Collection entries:

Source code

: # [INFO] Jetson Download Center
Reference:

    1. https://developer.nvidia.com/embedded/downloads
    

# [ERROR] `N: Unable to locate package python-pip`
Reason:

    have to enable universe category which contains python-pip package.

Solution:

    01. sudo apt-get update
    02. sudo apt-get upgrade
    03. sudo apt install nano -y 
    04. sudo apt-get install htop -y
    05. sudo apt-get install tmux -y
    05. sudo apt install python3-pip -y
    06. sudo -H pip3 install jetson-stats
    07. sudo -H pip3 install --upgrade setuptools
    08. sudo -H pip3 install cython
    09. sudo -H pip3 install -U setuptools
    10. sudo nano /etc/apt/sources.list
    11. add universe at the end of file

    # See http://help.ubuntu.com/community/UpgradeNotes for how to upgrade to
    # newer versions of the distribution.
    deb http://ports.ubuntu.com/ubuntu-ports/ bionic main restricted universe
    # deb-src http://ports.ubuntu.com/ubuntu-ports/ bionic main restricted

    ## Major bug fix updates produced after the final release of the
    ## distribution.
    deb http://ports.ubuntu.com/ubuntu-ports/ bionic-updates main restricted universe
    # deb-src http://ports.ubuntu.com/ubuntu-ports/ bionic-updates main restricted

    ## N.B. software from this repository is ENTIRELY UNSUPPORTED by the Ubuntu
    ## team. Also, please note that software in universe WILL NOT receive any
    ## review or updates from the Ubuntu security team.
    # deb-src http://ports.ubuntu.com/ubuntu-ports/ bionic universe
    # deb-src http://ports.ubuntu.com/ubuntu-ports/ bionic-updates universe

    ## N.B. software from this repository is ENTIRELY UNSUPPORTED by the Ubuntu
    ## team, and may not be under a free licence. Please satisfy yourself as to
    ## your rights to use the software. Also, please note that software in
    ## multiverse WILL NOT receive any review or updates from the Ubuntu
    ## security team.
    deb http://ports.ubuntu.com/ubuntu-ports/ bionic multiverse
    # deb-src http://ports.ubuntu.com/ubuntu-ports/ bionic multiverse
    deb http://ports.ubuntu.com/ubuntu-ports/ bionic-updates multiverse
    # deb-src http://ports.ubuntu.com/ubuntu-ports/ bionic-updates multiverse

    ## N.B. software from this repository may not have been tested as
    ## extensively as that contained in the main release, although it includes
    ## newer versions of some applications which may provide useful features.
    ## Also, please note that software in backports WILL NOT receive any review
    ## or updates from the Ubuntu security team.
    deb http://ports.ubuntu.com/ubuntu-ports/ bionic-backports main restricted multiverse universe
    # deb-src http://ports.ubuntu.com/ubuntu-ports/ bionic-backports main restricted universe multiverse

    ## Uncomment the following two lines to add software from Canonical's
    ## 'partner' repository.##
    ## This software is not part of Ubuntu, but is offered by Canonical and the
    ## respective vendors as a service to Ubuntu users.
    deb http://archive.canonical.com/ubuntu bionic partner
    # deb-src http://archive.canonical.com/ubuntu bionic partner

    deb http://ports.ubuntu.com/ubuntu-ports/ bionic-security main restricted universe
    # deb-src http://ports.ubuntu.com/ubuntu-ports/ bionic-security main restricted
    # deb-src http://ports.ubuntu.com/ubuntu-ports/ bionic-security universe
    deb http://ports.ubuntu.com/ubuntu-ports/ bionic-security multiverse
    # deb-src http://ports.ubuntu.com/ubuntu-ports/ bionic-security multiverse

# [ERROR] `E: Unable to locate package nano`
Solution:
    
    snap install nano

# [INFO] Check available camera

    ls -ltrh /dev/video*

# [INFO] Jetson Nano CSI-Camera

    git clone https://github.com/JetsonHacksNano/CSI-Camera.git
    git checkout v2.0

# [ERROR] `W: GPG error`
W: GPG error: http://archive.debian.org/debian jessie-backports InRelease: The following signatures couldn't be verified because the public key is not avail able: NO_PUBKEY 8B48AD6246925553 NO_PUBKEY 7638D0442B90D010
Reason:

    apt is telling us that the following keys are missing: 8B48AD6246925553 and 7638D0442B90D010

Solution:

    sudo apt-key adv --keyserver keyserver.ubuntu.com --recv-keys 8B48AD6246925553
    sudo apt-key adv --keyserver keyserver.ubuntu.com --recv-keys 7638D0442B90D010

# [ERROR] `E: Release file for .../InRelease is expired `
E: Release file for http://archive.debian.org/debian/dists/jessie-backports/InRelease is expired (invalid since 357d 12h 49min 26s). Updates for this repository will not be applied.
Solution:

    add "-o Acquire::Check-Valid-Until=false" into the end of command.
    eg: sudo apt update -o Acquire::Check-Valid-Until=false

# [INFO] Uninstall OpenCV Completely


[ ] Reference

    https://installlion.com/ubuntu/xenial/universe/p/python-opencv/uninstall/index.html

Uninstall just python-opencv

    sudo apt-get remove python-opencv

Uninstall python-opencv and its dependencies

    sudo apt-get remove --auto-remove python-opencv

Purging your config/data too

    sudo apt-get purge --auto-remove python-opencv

- EXERCISE BRIEF
Using the entries above, return each line that includes the word "software".

- SOLUTION
    ## N.B. software from this repository is ENTIRELY UNSUPPORTED by the Ubuntu
    ## team. Also, please note that software in universe WILL NOT receive any
    ## N.B. software from this repository is ENTIRELY UNSUPPORTED by the Ubuntu
    ## your rights to use the software. Also, please note that software in
    ## N.B. software from this repository may not have been tested as
    ## Also, please note that software in backports WILL NOT receive any review
    ## Uncomment the following two lines to add software from Canonical's
    ## This software is not part of Ubuntu, but is offered by Canonical and the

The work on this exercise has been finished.